Gut 50 Jahre nach seiner Postulierung droht das Moore’sche Gesetz seine Gültigkeit zu verlieren. Eine davon abgeleitete Faustregel besagt, dass sich die Zahl der Transistoren in einem Prozessor alle 18 bis 24 Monate verdoppeln lässt. Angesichts des erreichten technologischen Standes stößt diese Vorgabe an physikalische Grenzen. Doch deswegen wird die Halbleiterbranche keineswegs uninteressant. Im Gegenteil: Der Sektor ist spannend wie eh und je. Dafür sorgt allein schon der Trend zu einer immer stärkeren Vernetzung von Elektronik - etwa im Auto, im Haushalt oder bei am Körper tragbaren Geräten wie Fitnessarmbändern, sogenannten Wearables. Diese Megatrends sind ohne Produkte aus der Halbleiterindustrie nicht voranzutreiben. Die Unternehmensberatung PwC prognostizierte 2015, dass die Umsätze mit Halbleitern in Sensoren für das sogenannte Internet der Dinge bis 2019 durchschnittlich um 10,4 Prozent pro Jahr zulegen und 14 Milliarden Dollar erreichen werden. "Diese Entwicklung ist die größte Chance für die Halbleiterindustrie seit dem Internetboom", kommentiert PwC-Partner Werner Ballhaus.

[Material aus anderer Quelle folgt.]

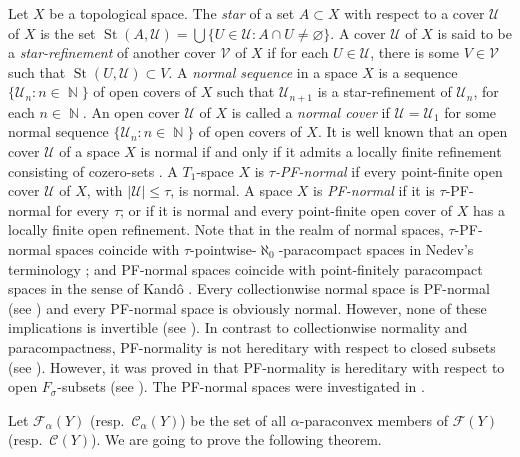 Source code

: \documentclass[12pt,a4paper,fleqn,leqno]{amsart}
\theoremstyle{plain}
\theoremstyle{definition}
\numberwithin{equation}{section}
\begin{document}
Let $X$ be a topological space. The \emph{star} of a set $A\subset X$ with respect to a cover $\mathscr{U}$ of $X$ is the set $\operatorname{St}(A,\mathscr{U})=\bigcup\{U\in\mathscr{U}:A\cap U \neq{\varnothing}\}$. A cover $\mathscr{U}$ of $X$ is said to be a \emph{star-refinement} of
another cover $\mathscr{V}$ of $X$ if for each $U\in\mathscr{U}$, there is some $V\in\mathscr{V}$ such that $\operatorname{St}(U,\mathscr{U})\subset V$. A \emph{normal sequence} in a space $X$ is a sequence $\{\mathscr{U}_n:n\in\operatorname{\mathbb{N}}\}$ of open covers of $X$ such that $\mathscr{U}_{n+1}$ is a star-refinement of $\mathscr{U}_n$, for each $n\in\operatorname{\mathbb{N}}$. An open cover $\mathscr{U}$ of $X$ is called a \emph{normal cover} if $\mathscr{U}=\mathscr{U}_1$ for some normal sequence $\{\mathscr{U}_n:n\in\operatorname{\mathbb{N}}\}$ of open covers of $X$. It is well known that an open cover $\mathscr{U}$ of a space $X$ is normal if and only if it admits a locally finite refinement consisting of cozero-sets \cite{morita}. A $T_1$-space $X$ is \emph{$\tau$-PF-normal} if every point-finite open cover $\mathscr{U}$ of $X$, with $|\mathscr{U}|\leq\tau$, is normal. A space $X$ is \emph{PF-normal} if it is $\tau$-PF-normal for every $\tau$; or if it is normal and every point-finite open cover of $X$ has a locally finite open refinement. Note that in the realm of normal spaces, $\tau$-PF-normal spaces coincide with $\tau$-pointwise-$\aleph_0$-paracompact spaces in Nedev's terminology \cite{nedev}; and PF-normal spaces coincide with point-finitely paracompact spaces in the sense of Kand\^{o} \cite{kando}. Every collectionwise normal
space is PF-normal (see \cite[Theorem 2]{michael4}) and every PF-normal space is obviously normal. However, none of these implications is invertible (see \cite[Examples 1 and 2]{michael4}). In contrast to collectionwise normality and paracompactness, PF-normality is not hereditary with respect to closed subsets (see \cite[p. 506, \S 4]{gutev-al}).
However, it was proved in \cite{yamauchi} that PF-normality is hereditary with respect to open $F_{\sigma}$-subsets (see \cite[Proposition 4.5]{yamauchi}). The PF-normal spaces were investigated in \cite{gutev-al,kando,michael4,smith}.\medskip

Let $\mathscr{F}_{\alpha}(Y)$ (resp.\ $\mathscr{C}_{\alpha}(Y)$) be the set of all $\alpha$-paraconvex members of $\mathscr{F}(Y)$ (resp.\ $\mathscr{C}(Y)$). We are going to prove the following theorem.
\end{document}
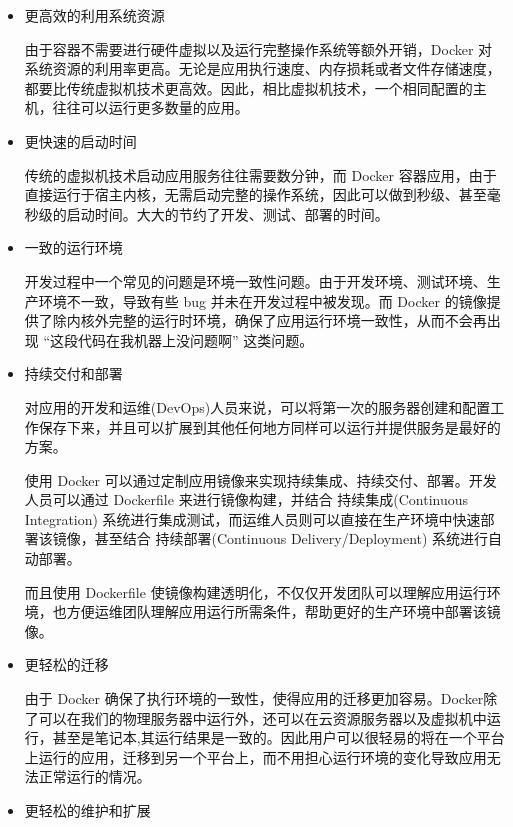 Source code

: \begin{itemize}
\item 更高效的利用系统资源

由于容器不需要进行硬件虚拟以及运行完整操作系统等额外开销，Docker 对系统资源的利用率更高。无论是应用执行速度、内存损耗或者文件存储速度，都要比传统虚拟机技术更高效。因此，相比虚拟机技术，一个相同配置的主机，往往可以运行更多数量的应用。
\item 更快速的启动时间

传统的虚拟机技术启动应用服务往往需要数分钟，而 Docker 容器应用，由于直接运行于宿主内核，无需启动完整的操作系统，因此可以做到秒级、甚至毫秒级的启动时间。大大的节约了开发、测试、部署的时间。
\item 一致的运行环境

开发过程中一个常见的问题是环境一致性问题。由于开发环境、测试环境、生产环境不一致，导致有些 bug 并未在开发过程中被发现。而 Docker 的镜像提供了除内核外完整的运行时环境，确保了应用运行环境一致性，从而不会再出现 “这段代码在我机器上没问题啊” 这类问题。
\item 持续交付和部署

对应用的开发和运维(DevOps)人员来说，可以将第一次的服务器创建和配置工作保存下来，并且可以扩展到其他任何地方同样可以运行并提供服务是最好的方案。

使用 Docker 可以通过定制应用镜像来实现持续集成、持续交付、部署。开发人员可以通过 Dockerfile 来进行镜像构建，并结合 持续集成(Continuous Integration) 系统进行集成测试，而运维人员则可以直接在生产环境中快速部署该镜像，甚至结合 持续部署(Continuous Delivery/Deployment) 系统进行自动部署。

而且使用 Dockerfile 使镜像构建透明化，不仅仅开发团队可以理解应用运行环境，也方便运维团队理解应用运行所需条件，帮助更好的生产环境中部署该镜像。
\item 更轻松的迁移

由于 Docker 确保了执行环境的一致性，使得应用的迁移更加容易。Docker除了可以在我们的物理服务器中运行外，还可以在云资源服务器以及虚拟机中运行，甚至是笔记本,其运行结果是一致的。因此用户可以很轻易的将在一个平台上运行的应用，迁移到另一个平台上，而不用担心运行环境的变化导致应用无法正常运行的情况。
\item 更轻松的维护和扩展


\end{itemize}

Auch rekordhohe Übernahmen und Fusionen im Vorjahr sorgen dafür, dass sich in der Branche viel bewegt. Das hilft insbesondere den Halbleiteraktien aus den USA auf die Sprünge. Der Index NYSE Arca Semiconductor schaffte jüngst neue Rekordstände. Damit scheint nicht nur eine 21-monatige Seitwärtsbewegung beendet, auch der seit Ende 2008 gültige langfristige Aufwärtstrend wird untermauert. Das auf diese Weise generierte prozyklische charttechnische Kaufsignal verspricht mittelfristig weitere Gewinne. Allerdings steht diese Prognose unter dem Vorbehalt eines nie völlig auszuschließenden Fehlsignals. Denkbar wäre Letzteres, wenn der Gesamtmarkt nach unten drehen sollte. Das wiederum muss einkalkuliert werden, sollte sich die Weltkonjunktur deutlich eintrüben.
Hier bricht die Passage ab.